■ **WHAT IS REQUIRED**
Your task is to copy each line of the records that includes the string "Touchdowns".

── THE DATA

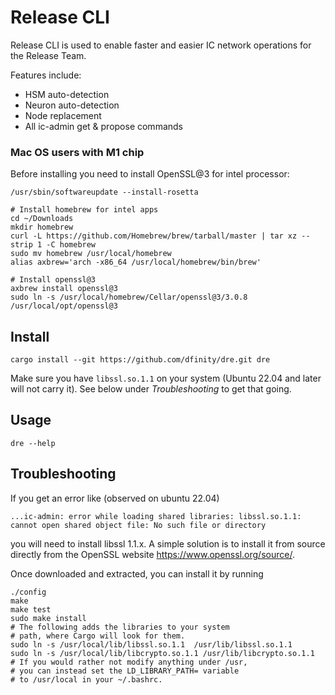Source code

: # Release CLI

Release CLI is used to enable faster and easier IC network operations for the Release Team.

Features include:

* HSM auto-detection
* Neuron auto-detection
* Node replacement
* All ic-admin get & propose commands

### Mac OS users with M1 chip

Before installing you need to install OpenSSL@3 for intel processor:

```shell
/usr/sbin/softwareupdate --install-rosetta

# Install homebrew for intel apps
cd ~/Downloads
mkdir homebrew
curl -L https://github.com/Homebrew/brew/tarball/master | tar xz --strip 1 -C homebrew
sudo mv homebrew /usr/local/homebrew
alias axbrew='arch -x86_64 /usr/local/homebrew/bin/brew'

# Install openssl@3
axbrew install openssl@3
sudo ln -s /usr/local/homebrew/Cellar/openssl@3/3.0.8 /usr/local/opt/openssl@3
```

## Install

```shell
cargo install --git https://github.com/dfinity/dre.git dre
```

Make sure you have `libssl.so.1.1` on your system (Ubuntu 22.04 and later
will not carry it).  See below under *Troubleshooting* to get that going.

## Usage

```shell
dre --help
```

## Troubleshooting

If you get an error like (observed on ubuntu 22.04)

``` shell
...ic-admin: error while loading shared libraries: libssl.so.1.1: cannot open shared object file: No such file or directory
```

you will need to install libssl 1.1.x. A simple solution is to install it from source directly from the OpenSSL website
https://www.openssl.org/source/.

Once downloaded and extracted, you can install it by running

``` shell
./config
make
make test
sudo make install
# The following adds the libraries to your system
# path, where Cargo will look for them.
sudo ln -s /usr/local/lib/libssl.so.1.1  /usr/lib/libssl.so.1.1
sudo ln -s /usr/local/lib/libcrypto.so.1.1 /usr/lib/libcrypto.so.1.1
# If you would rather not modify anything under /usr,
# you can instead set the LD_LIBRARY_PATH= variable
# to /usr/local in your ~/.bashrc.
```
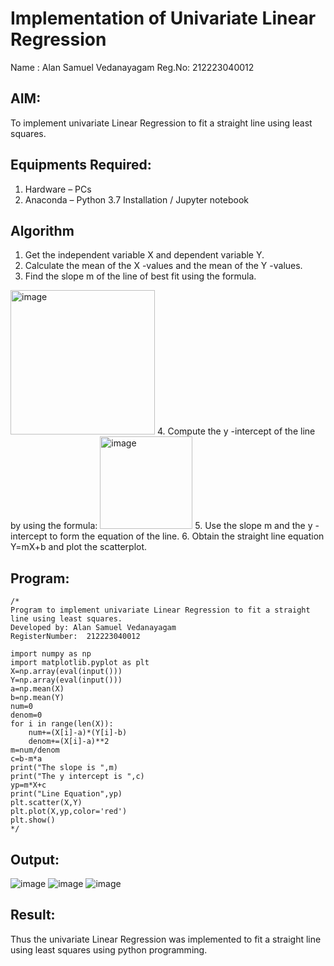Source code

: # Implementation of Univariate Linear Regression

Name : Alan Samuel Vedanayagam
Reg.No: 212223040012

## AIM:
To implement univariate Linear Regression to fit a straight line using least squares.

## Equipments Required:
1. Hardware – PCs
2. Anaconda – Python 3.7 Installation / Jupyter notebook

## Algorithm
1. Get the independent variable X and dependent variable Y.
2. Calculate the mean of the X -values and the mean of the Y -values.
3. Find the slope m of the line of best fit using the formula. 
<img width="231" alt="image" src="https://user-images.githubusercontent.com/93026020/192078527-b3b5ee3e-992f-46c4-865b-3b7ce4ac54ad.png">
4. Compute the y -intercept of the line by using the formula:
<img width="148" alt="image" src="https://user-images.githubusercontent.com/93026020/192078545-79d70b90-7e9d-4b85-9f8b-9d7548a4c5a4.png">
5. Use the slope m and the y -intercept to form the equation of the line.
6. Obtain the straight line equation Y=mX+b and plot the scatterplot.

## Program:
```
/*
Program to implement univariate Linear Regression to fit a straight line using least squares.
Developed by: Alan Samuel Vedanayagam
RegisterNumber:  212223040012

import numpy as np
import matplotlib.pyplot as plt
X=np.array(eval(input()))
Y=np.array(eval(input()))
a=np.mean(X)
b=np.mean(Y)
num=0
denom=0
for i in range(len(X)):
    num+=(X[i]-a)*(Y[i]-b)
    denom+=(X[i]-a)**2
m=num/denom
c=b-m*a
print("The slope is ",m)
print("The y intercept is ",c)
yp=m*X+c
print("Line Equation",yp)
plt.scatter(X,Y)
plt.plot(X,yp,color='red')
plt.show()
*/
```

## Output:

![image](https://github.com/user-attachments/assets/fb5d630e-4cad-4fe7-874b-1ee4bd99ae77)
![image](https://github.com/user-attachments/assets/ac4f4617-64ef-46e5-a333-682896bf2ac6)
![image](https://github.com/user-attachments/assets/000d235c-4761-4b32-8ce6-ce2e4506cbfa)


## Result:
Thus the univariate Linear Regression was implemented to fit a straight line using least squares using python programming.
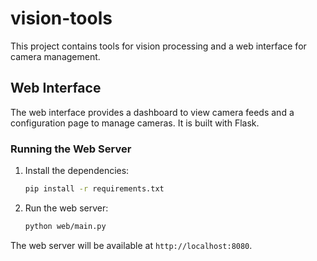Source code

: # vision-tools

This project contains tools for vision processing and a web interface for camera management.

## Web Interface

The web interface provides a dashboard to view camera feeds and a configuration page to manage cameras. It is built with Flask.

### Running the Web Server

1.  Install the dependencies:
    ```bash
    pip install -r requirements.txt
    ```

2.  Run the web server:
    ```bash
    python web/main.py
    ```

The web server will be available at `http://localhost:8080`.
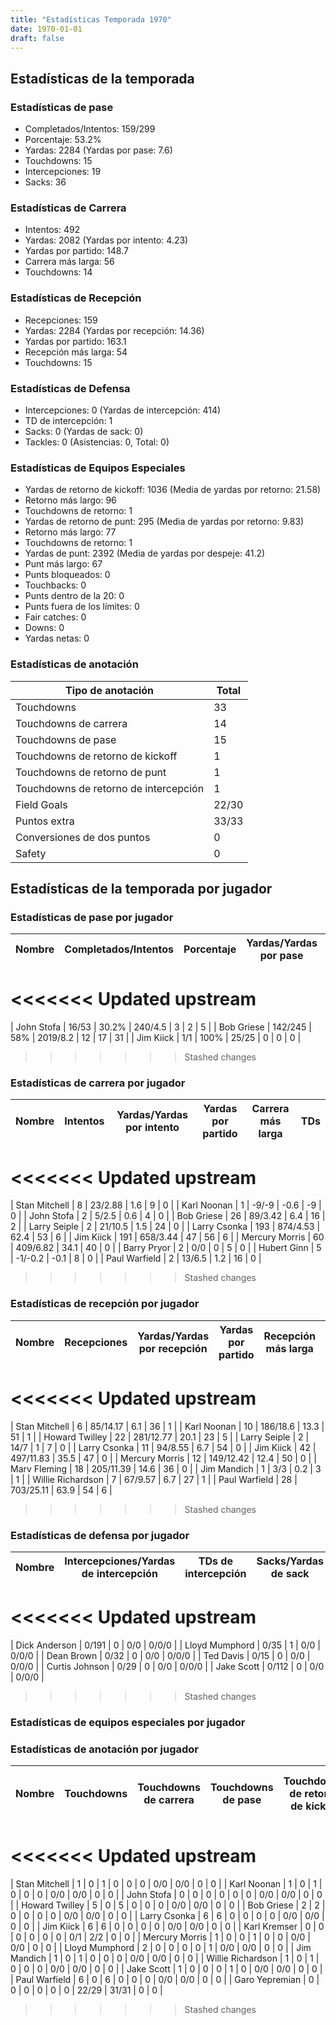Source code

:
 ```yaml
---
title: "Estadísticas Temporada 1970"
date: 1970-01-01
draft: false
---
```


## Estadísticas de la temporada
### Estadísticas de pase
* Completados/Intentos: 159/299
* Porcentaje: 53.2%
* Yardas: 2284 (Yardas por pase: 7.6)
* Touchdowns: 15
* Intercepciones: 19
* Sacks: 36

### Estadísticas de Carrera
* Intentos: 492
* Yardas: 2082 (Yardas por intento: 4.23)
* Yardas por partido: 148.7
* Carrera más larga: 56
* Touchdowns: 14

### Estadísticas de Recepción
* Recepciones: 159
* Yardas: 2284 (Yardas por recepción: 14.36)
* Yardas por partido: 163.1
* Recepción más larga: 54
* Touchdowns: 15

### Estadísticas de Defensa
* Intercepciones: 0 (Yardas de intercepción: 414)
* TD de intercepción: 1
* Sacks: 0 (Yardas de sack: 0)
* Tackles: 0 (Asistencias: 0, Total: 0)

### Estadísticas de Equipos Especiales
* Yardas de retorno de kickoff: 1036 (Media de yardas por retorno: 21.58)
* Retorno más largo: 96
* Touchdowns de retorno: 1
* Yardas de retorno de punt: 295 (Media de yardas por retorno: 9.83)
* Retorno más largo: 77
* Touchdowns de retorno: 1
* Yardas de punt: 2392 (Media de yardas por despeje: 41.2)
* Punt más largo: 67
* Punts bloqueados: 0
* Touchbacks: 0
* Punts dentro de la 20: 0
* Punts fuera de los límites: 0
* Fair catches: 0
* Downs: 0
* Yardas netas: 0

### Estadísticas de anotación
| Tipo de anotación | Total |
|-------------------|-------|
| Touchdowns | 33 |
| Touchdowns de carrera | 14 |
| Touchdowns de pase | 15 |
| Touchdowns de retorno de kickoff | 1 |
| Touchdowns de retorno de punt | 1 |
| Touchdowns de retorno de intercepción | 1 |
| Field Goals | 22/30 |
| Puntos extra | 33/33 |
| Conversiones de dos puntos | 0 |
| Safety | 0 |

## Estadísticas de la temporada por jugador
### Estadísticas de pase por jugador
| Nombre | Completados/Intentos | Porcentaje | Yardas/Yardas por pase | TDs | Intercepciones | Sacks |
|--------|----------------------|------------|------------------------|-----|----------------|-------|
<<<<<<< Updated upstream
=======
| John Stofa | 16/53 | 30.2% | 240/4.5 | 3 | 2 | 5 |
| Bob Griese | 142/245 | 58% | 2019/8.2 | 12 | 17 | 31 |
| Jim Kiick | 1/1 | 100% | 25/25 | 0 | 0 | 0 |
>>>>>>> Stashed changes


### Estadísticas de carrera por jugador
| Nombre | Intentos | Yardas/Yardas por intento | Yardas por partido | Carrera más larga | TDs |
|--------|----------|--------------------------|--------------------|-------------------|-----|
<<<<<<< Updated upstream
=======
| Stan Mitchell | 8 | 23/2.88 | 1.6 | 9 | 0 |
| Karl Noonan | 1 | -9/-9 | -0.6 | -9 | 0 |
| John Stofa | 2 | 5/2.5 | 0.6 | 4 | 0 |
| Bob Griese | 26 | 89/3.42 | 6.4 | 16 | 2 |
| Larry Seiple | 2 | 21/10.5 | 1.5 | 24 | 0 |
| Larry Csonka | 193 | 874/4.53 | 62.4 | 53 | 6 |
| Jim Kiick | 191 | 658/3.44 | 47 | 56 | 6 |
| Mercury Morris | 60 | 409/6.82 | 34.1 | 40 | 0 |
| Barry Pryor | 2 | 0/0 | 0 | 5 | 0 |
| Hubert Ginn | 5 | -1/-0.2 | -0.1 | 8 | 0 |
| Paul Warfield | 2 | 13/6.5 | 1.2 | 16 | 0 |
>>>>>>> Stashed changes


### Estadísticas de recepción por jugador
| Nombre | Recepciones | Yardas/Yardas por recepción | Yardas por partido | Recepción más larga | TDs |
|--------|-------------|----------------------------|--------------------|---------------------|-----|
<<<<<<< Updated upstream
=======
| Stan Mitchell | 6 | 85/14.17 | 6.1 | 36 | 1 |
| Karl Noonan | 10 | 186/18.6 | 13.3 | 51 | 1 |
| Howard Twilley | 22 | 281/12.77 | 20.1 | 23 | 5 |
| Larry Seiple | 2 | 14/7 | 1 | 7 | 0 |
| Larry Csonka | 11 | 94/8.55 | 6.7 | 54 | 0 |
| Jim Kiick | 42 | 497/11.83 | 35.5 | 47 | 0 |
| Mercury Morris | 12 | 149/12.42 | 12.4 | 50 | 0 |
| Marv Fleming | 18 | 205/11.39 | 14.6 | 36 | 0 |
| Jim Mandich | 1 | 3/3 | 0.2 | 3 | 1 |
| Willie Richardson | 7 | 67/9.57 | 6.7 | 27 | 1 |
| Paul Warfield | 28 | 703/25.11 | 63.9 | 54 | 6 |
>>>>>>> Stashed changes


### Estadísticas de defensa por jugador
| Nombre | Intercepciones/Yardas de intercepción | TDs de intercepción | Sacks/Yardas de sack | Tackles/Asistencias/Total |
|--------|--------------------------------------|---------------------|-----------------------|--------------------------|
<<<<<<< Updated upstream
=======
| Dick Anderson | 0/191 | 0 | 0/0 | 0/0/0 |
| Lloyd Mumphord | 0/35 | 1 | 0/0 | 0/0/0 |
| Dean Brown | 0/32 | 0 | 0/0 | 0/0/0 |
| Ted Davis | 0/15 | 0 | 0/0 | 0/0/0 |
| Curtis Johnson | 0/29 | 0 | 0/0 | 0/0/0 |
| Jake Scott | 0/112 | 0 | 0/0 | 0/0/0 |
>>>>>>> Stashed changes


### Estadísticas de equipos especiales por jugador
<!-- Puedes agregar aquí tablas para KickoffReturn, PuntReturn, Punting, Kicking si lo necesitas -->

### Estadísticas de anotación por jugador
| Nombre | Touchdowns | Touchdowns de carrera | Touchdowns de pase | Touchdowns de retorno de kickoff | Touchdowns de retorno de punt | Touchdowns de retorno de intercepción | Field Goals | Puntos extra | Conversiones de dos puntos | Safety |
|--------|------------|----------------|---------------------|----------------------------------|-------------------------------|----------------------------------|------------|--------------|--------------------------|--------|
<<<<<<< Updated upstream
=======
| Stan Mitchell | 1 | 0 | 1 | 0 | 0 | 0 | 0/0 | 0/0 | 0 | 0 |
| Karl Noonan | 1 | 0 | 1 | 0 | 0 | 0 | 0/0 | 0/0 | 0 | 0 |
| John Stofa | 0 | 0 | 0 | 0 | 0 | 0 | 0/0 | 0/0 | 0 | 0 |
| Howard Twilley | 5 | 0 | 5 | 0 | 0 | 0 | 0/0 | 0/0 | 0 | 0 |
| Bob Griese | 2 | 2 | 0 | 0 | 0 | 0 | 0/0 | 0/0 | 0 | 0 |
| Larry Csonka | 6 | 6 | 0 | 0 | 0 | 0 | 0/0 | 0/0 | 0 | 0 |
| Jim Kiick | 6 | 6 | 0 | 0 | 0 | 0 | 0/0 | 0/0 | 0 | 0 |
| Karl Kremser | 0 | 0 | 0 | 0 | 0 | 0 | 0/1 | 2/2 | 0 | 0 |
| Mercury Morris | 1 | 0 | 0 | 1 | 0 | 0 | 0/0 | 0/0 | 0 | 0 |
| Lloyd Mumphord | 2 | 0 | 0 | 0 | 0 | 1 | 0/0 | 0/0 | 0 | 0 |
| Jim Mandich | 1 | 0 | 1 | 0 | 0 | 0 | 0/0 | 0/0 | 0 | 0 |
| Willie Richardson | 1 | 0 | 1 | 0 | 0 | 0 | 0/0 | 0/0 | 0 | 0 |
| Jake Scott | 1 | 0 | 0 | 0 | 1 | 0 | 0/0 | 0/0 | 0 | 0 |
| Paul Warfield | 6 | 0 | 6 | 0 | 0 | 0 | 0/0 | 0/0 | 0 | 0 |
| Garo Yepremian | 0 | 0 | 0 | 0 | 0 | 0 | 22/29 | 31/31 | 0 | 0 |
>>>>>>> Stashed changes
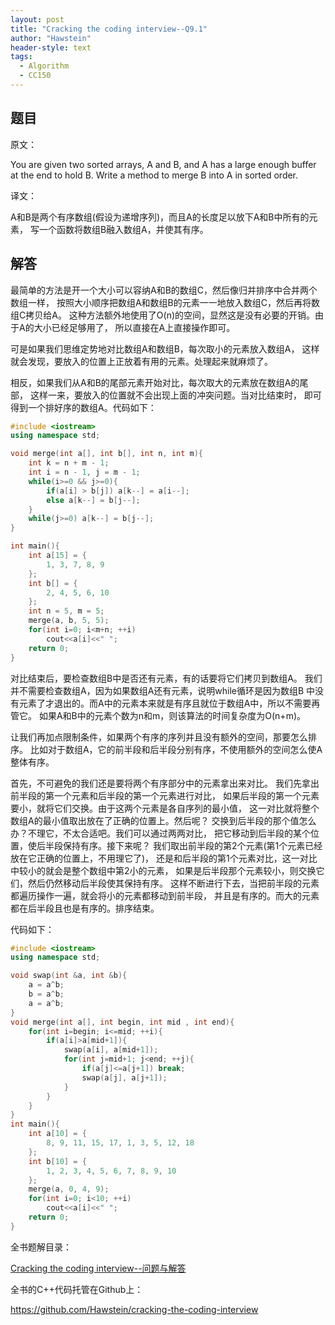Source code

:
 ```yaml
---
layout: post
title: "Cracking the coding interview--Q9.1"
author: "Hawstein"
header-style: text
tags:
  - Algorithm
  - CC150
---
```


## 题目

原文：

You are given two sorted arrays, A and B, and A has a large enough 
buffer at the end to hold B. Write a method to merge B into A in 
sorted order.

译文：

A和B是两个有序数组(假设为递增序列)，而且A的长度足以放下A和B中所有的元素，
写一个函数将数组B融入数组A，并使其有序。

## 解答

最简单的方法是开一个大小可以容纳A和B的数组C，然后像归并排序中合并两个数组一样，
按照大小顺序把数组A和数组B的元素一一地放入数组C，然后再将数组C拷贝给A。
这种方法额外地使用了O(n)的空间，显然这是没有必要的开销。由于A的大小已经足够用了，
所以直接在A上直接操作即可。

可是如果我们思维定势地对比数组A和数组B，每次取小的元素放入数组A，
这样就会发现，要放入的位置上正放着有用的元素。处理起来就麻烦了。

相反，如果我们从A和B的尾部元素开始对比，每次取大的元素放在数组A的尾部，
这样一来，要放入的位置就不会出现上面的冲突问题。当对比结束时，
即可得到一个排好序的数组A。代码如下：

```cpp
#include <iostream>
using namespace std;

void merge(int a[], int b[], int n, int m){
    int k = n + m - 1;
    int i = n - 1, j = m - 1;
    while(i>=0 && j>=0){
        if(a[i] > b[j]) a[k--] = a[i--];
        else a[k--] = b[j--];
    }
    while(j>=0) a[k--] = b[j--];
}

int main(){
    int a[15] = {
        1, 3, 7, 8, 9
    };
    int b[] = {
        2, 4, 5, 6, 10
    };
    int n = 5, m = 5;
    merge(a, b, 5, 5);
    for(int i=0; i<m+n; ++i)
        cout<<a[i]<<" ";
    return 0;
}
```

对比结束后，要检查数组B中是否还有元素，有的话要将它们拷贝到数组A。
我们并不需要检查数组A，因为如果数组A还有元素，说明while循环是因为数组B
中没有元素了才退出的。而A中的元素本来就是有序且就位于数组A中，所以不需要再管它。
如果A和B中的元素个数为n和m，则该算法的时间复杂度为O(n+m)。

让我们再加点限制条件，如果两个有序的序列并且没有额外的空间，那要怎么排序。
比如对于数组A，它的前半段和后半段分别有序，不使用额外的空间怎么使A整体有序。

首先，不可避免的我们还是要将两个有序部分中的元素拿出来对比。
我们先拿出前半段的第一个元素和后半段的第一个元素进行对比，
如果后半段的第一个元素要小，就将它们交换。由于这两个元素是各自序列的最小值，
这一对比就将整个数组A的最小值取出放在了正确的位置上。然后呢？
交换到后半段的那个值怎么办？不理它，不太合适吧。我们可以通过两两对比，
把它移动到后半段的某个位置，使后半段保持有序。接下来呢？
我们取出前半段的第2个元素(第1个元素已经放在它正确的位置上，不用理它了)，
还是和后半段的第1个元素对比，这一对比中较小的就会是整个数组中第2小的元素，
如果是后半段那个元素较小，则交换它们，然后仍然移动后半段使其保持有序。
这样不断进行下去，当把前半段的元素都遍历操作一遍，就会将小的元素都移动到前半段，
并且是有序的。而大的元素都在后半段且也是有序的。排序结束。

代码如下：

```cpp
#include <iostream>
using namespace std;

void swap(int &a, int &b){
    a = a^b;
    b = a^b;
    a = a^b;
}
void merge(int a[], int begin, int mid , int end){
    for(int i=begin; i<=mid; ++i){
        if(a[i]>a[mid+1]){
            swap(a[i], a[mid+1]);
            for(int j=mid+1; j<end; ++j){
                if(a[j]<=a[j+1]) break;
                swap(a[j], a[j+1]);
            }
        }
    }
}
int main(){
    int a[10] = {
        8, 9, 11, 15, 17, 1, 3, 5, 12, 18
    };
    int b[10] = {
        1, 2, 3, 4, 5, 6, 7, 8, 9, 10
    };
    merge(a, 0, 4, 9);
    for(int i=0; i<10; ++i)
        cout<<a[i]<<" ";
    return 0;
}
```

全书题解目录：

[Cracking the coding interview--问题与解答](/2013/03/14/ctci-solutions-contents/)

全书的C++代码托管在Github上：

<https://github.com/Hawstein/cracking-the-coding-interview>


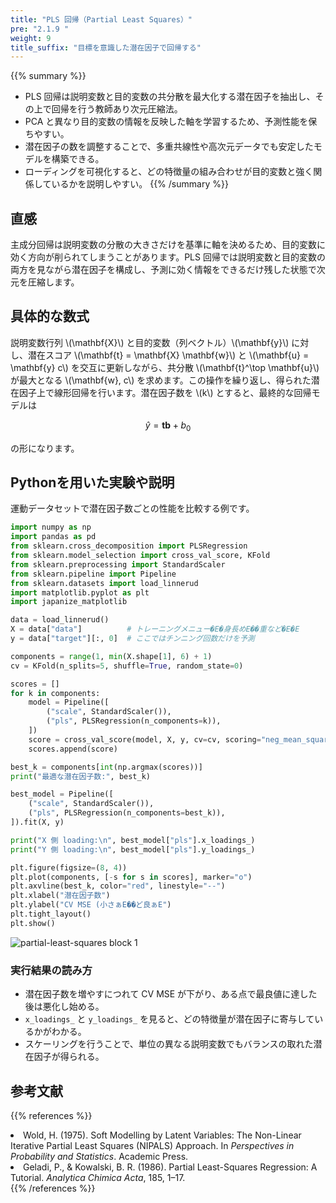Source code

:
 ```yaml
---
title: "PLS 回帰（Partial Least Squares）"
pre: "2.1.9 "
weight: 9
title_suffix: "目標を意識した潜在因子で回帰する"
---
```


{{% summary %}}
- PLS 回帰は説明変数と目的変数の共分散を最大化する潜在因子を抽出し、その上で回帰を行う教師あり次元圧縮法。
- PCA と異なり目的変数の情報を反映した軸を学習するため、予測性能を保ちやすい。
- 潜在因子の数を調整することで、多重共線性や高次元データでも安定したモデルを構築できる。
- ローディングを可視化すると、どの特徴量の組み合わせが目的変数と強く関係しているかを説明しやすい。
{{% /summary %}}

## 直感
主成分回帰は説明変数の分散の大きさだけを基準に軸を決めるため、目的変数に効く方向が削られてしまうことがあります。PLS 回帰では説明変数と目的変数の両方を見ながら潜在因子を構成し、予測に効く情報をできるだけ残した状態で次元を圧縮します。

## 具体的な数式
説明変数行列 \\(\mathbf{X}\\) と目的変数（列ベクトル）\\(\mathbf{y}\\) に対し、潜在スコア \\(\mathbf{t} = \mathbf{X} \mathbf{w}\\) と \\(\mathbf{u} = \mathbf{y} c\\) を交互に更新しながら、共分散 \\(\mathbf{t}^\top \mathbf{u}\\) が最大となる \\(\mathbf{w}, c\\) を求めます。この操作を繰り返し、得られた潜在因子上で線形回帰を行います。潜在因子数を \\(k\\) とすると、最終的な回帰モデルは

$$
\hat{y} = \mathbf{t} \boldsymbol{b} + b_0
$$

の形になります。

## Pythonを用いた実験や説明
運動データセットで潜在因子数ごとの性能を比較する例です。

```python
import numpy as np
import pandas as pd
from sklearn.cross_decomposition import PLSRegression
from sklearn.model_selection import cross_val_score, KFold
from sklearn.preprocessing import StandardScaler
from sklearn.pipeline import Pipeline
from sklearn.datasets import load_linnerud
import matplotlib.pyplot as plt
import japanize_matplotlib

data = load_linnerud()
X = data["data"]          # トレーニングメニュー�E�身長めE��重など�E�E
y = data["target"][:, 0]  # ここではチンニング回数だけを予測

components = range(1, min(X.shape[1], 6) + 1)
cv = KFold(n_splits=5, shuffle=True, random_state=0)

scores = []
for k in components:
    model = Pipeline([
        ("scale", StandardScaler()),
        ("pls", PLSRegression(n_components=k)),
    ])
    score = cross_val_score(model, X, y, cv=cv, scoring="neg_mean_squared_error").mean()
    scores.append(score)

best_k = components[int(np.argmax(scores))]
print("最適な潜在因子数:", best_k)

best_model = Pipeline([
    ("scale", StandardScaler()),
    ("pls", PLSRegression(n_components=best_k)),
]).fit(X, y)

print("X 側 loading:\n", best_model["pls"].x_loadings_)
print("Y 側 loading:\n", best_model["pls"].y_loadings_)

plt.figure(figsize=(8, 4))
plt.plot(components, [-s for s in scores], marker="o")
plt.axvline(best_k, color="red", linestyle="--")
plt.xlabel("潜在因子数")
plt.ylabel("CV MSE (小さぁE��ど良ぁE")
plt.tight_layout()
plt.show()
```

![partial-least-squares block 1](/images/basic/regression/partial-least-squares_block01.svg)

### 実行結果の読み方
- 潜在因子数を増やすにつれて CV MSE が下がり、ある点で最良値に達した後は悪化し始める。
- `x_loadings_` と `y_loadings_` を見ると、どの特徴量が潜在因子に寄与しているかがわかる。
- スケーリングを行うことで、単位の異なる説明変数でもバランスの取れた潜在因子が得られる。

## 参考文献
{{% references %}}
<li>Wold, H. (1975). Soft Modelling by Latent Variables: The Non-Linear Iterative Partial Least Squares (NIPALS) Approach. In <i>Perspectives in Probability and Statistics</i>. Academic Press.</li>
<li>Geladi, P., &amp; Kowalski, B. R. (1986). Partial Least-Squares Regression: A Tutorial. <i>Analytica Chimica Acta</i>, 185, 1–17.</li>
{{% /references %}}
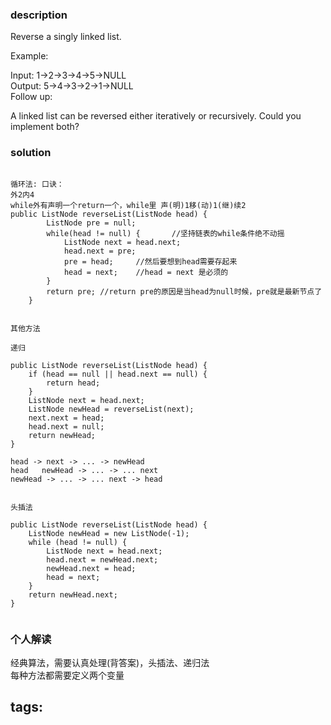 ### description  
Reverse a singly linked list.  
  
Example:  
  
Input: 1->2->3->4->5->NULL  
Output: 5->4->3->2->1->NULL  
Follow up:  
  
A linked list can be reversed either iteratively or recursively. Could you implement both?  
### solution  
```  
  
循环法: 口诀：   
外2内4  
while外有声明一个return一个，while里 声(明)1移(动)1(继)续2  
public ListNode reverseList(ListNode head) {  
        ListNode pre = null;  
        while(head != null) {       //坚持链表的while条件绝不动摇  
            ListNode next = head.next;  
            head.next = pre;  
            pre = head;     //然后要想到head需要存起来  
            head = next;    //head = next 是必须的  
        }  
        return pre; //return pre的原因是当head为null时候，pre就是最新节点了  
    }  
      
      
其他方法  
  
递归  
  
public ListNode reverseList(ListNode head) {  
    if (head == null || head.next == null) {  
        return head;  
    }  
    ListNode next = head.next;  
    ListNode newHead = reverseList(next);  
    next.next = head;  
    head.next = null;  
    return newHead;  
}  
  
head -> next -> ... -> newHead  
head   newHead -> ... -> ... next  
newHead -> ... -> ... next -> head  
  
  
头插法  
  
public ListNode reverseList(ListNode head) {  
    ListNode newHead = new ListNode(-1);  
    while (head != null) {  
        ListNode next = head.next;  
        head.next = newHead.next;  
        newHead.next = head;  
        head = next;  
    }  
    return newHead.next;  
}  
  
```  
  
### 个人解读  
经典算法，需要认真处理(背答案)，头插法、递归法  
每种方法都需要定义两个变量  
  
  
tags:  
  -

────

■ **RESULT OF THIS EXERCISE**
* Touchdowns: 15
* Touchdowns: 14
* Touchdowns: 15
* Touchdowns de retorno: 1
* Touchdowns de retorno: 1
| Touchdowns | 33 |
| Touchdowns de carrera | 14 |
| Touchdowns de pase | 15 |
| Touchdowns de retorno de kickoff | 1 |
| Touchdowns de retorno de punt | 1 |
| Touchdowns de retorno de intercepción | 1 |
| Nombre | Touchdowns | Touchdowns de carrera | Touchdowns de pase | Touchdowns de retorno de kickoff | Touchdowns de retorno de punt | Touchdowns de retorno de intercepción | Field Goals | Puntos extra | Conversiones de dos puntos | Safety |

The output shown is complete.